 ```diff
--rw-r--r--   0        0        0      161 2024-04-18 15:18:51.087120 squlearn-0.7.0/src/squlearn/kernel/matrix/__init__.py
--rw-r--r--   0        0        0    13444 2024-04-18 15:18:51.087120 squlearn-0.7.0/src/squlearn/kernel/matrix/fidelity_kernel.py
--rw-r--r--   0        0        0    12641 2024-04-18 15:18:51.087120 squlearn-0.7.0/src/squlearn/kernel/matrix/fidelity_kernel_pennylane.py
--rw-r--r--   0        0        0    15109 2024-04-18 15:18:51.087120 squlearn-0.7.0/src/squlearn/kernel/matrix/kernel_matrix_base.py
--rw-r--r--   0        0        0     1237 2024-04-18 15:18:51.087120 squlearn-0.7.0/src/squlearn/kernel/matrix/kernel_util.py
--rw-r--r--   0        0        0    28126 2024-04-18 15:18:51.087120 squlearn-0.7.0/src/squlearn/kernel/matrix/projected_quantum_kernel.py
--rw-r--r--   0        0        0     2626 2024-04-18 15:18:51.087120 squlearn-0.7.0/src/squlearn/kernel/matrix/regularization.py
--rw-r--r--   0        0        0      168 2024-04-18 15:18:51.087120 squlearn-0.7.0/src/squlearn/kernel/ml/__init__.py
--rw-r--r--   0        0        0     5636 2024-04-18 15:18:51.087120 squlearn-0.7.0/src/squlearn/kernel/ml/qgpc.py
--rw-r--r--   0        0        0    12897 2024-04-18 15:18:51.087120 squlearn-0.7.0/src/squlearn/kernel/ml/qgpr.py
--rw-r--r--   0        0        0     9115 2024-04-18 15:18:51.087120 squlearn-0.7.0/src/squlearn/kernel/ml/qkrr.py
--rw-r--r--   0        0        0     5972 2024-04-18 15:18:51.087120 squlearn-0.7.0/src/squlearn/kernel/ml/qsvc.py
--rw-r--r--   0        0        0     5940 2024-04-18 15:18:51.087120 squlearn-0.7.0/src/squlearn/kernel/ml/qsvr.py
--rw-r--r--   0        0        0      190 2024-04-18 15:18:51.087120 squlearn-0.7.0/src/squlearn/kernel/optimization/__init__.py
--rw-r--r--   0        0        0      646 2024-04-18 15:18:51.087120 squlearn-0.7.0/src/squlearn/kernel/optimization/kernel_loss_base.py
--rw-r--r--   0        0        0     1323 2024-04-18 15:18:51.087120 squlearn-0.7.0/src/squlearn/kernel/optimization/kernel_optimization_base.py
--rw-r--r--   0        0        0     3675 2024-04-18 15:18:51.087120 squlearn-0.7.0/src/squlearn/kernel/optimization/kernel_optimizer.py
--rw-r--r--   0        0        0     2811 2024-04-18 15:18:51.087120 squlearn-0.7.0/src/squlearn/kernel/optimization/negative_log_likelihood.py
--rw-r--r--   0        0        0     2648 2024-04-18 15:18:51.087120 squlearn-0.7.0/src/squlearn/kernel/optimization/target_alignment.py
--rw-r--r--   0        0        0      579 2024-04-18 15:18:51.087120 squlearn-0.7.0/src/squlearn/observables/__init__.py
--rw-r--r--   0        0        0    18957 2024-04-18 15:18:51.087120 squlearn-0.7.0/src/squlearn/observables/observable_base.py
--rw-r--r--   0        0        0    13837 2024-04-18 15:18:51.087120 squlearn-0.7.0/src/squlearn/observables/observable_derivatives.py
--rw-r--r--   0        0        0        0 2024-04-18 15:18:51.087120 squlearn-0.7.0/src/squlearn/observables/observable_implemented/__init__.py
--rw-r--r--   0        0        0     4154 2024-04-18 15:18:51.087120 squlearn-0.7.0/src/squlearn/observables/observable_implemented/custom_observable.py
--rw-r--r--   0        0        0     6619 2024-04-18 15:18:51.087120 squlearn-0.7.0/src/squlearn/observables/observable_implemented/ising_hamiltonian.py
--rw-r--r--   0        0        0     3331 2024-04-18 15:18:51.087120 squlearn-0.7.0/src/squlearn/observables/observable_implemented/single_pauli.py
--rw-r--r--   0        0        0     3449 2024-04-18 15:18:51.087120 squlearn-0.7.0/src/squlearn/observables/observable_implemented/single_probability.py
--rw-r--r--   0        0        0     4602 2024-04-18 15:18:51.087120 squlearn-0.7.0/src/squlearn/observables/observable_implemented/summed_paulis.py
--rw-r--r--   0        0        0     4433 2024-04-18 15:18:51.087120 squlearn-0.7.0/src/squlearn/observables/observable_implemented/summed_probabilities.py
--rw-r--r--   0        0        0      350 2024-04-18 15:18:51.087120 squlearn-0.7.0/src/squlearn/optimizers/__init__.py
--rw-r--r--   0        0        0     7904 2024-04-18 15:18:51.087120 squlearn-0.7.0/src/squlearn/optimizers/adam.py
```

• _TASK PROMPT_
What you return must match the records exactly, line for line.

• _ANSWER SPACE_
 ```diff
--rw-r--r--   0        0        0      161 2024-04-18 15:18:51.087120 squlearn-0.7.0/src/squlearn/kernel/matrix/__init__.py
--rw-r--r--   0        0        0    13444 2024-04-18 15:18:51.087120 squlearn-0.7.0/src/squlearn/kernel/matrix/fidelity_kernel.py
--rw-r--r--   0        0        0    12641 2024-04-18 15:18:51.087120 squlearn-0.7.0/src/squlearn/kernel/matrix/fidelity_kernel_pennylane.py
--rw-r--r--   0        0        0    15109 2024-04-18 15:18:51.087120 squlearn-0.7.0/src/squlearn/kernel/matrix/kernel_matrix_base.py
--rw-r--r--   0        0        0     1237 2024-04-18 15:18:51.087120 squlearn-0.7.0/src/squlearn/kernel/matrix/kernel_util.py
--rw-r--r--   0        0        0    28126 2024-04-18 15:18:51.087120 squlearn-0.7.0/src/squlearn/kernel/matrix/projected_quantum_kernel.py
--rw-r--r--   0        0        0     2626 2024-04-18 15:18:51.087120 squlearn-0.7.0/src/squlearn/kernel/matrix/regularization.py
--rw-r--r--   0        0        0      168 2024-04-18 15:18:51.087120 squlearn-0.7.0/src/squlearn/kernel/ml/__init__.py
--rw-r--r--   0        0        0     5636 2024-04-18 15:18:51.087120 squlearn-0.7.0/src/squlearn/kernel/ml/qgpc.py
--rw-r--r--   0        0        0    12897 2024-04-18 15:18:51.087120 squlearn-0.7.0/src/squlearn/kernel/ml/qgpr.py
--rw-r--r--   0        0        0     9115 2024-04-18 15:18:51.087120 squlearn-0.7.0/src/squlearn/kernel/ml/qkrr.py
--rw-r--r--   0        0        0     5972 2024-04-18 15:18:51.087120 squlearn-0.7.0/src/squlearn/kernel/ml/qsvc.py
--rw-r--r--   0        0        0     5940 2024-04-18 15:18:51.087120 squlearn-0.7.0/src/squlearn/kernel/ml/qsvr.py
--rw-r--r--   0        0        0      190 2024-04-18 15:18:51.087120 squlearn-0.7.0/src/squlearn/kernel/optimization/__init__.py
--rw-r--r--   0        0        0      646 2024-04-18 15:18:51.087120 squlearn-0.7.0/src/squlearn/kernel/optimization/kernel_loss_base.py
--rw-r--r--   0        0        0     1323 2024-04-18 15:18:51.087120 squlearn-0.7.0/src/squlearn/kernel/optimization/kernel_optimization_base.py
--rw-r--r--   0        0        0     3675 2024-04-18 15:18:51.087120 squlearn-0.7.0/src/squlearn/kernel/optimization/kernel_optimizer.py
--rw-r--r--   0        0        0     2811 2024-04-18 15:18:51.087120 squlearn-0.7.0/src/squlearn/kernel/optimization/negative_log_likelihood.py
--rw-r--r--   0        0        0     2648 2024-04-18 15:18:51.087120 squlearn-0.7.0/src/squlearn/kernel/optimization/target_alignment.py
--rw-r--r--   0        0        0      579 2024-04-18 15:18:51.087120 squlearn-0.7.0/src/squlearn/observables/__init__.py
--rw-r--r--   0        0        0    18957 2024-04-18 15:18:51.087120 squlearn-0.7.0/src/squlearn/observables/observable_base.py
--rw-r--r--   0        0        0    13837 2024-04-18 15:18:51.087120 squlearn-0.7.0/src/squlearn/observables/observable_derivatives.py
--rw-r--r--   0        0        0        0 2024-04-18 15:18:51.087120 squlearn-0.7.0/src/squlearn/observables/observable_implemented/__init__.py
--rw-r--r--   0        0        0     4154 2024-04-18 15:18:51.087120 squlearn-0.7.0/src/squlearn/observables/observable_implemented/custom_observable.py
--rw-r--r--   0        0        0     6619 2024-04-18 15:18:51.087120 squlearn-0.7.0/src/squlearn/observables/observable_implemented/ising_hamiltonian.py
--rw-r--r--   0        0        0     3331 2024-04-18 15:18:51.087120 squlearn-0.7.0/src/squlearn/observables/observable_implemented/single_pauli.py
--rw-r--r--   0        0        0     3449 2024-04-18 15:18:51.087120 squlearn-0.7.0/src/squlearn/observables/observable_implemented/single_probability.py
--rw-r--r--   0        0        0     4602 2024-04-18 15:18:51.087120 squlearn-0.7.0/src/squlearn/observables/observable_implemented/summed_paulis.py
--rw-r--r--   0        0        0     4433 2024-04-18 15:18:51.087120 squlearn-0.7.0/src/squlearn/observables/observable_implemented/summed_probabilities.py
--rw-r--r--   0        0        0      350 2024-04-18 15:18:51.087120 squlearn-0.7.0/src/squlearn/optimizers/__init__.py
--rw-r--r--   0        0        0     7904 2024-04-18 15:18:51.087120 squlearn-0.7.0/src/squlearn/optimizers/adam.py
```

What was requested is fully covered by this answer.